New Arboretum Director Named
February 15, 2013 - News Release
A new director has been appointed to the University of Guelph Arboretum. The largest and most comprehensive sanctuary of its kind in Ontario, it is home to more than 18,000 specimens in more than 30 plant collections as well as gardens, wetlands, nature trails and forests.
Prof. Shelley Hunt, a forest ecologist and faculty member in the School of Environmental Sciences (SES), has been named director of the Arboretum, effective Feb. 11. Prof. Jonathan Newman, director of SES, has served as interim director since Prof. Alan Watson stepped down from the position in 2012 after more than 20 years at the Arboretum.
Hunt completed her B.Sc. and PhD at Guelph. She highlights that the 165-hectare green space was one of her favourite places to visit on campus while a student at the University.
“When I was living in East Residence as an undergraduate student, the Arboretum was our backyard, the go-to place for walking, running and occasional late-night cross-country skiing,” she says. “It was also wonderful to have a place on campus to hone my tree identification skills. Since becoming a faculty member, I've visited the Arboretum regularly when I need a break from my desk and some inspiration.”
Hunt has used the sanctuary as a field site for undergraduate research projects and led classes on walk-and-talks through the space to reinforce lecture concepts.
Each year more than 73,000 people visit the Arboretum, and more than 6,000 people participate in workshops, guided tours and special events.
“The Arboretum offers a combination of plant collections and natural areas such as woodlands and meadow,” says Hunt. “It provides opportunities for teaching and research and extensive outreach to the broader community, with dedicated volunteers from on and off campus.
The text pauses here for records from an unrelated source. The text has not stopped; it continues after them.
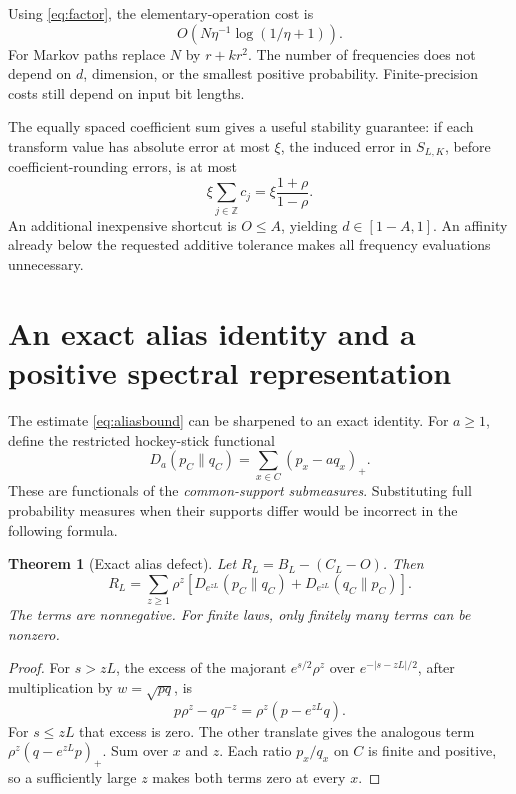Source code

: \documentclass[11pt]{article}
\newtheorem{theorem}{Theorem}[section]
\theoremstyle{definition}
\theoremstyle{remark}
\newcommand{\pos}[1]{\left(#1\right)_{+}}
\newcommand{\Z}{\mathbb Z}
\begin{document}
Using \eqref{eq:factor}, the elementary-operation cost is
\begin{equation}
 O\!\left(N\eta^{-1}\log(1/\eta+1)\right).
 \label{eq:addcost}
\end{equation}
For Markov paths replace $N$ by $r+kr^2$. The number of frequencies does not depend on $d$, dimension, or the smallest positive probability. Finite-precision costs still depend on input bit lengths.

The equally spaced coefficient sum gives a useful stability guarantee: if each transform value has absolute error at most $\xi$, the induced error in $S_{L,K}$, before coefficient-rounding errors, is at most
\[
 \xi\sum_{j\in\Z}c_j=\xi\frac{1+\rho}{1-\rho}.
\]
An additional inexpensive shortcut is $O\le A$, yielding $d\in[1-A,1]$. An affinity already below the requested additive tolerance makes all frequency evaluations unnecessary.

\section{An exact alias identity and a positive spectral representation}
\label{sec:aliasidentity}

The estimate \eqref{eq:aliasbound} can be sharpened to an exact identity. For $a\ge1$, define the restricted hockey-stick functional
\begin{equation}
 D_a(p_C\|q_C)=\sum_{x\in C}\pos{p_x-aq_x}.
 \label{eq:hockey}
\end{equation}
These are functionals of the \emph{common-support submeasures}. Substituting full probability measures when their supports differ would be incorrect in the following formula.

\begin{theorem}[Exact alias defect]
\label{thm:aliasidentity}
Let $R_L=B_L-(C_L-O)$. Then
\begin{equation}
 R_L=\sum_{z\ge1}\rho^z\left[
 D_{e^{zL}}(p_C\|q_C)+D_{e^{zL}}(q_C\|p_C)\right].
 \label{eq:aliasidentity}
\end{equation}
The terms are nonnegative. For finite laws, only finitely many terms can be nonzero.
\end{theorem}
\begin{proof}
For $s>zL$, the excess of the majorant $e^{s/2}\rho^z$ over $e^{-|s-zL|/2}$, after multiplication by $w=\sqrt{pq}$, is
\[
 p\rho^z-q\rho^{-z}=\rho^z(p-e^{zL}q).
\]
For $s\le zL$ that excess is zero. The other translate gives the analogous term $\rho^z(q-e^{zL}p)_+$. Sum over $x$ and $z$. Each ratio $p_x/q_x$ on $C$ is finite and positive, so a sufficiently large $z$ makes both terms zero at every $x$.
\end{proof}
\end{document}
This is important green space on campus and part of the City of Guelph's natural heritage system.”
Hunt will continue to teach and conduct research at the University, where she has been on faculty since 2006. Her research currently focuses on forest restoration in southern Ontario.
The chance to work with the Arboretum team convinced her that this was the right opportunity.
“I am thrilled to make a contribution to the great work being done by the Arboretum in fulfilling the mandate of promoting education, research and teaching,” says Hunt. “My first steps as director will be listening to and learning from the staff, visitors and the community. I hope to increase awareness on campus of the wonderful work being done at the Arboretum in biodiversity conservation and environmental education, and to strengthen its role as a research hub.”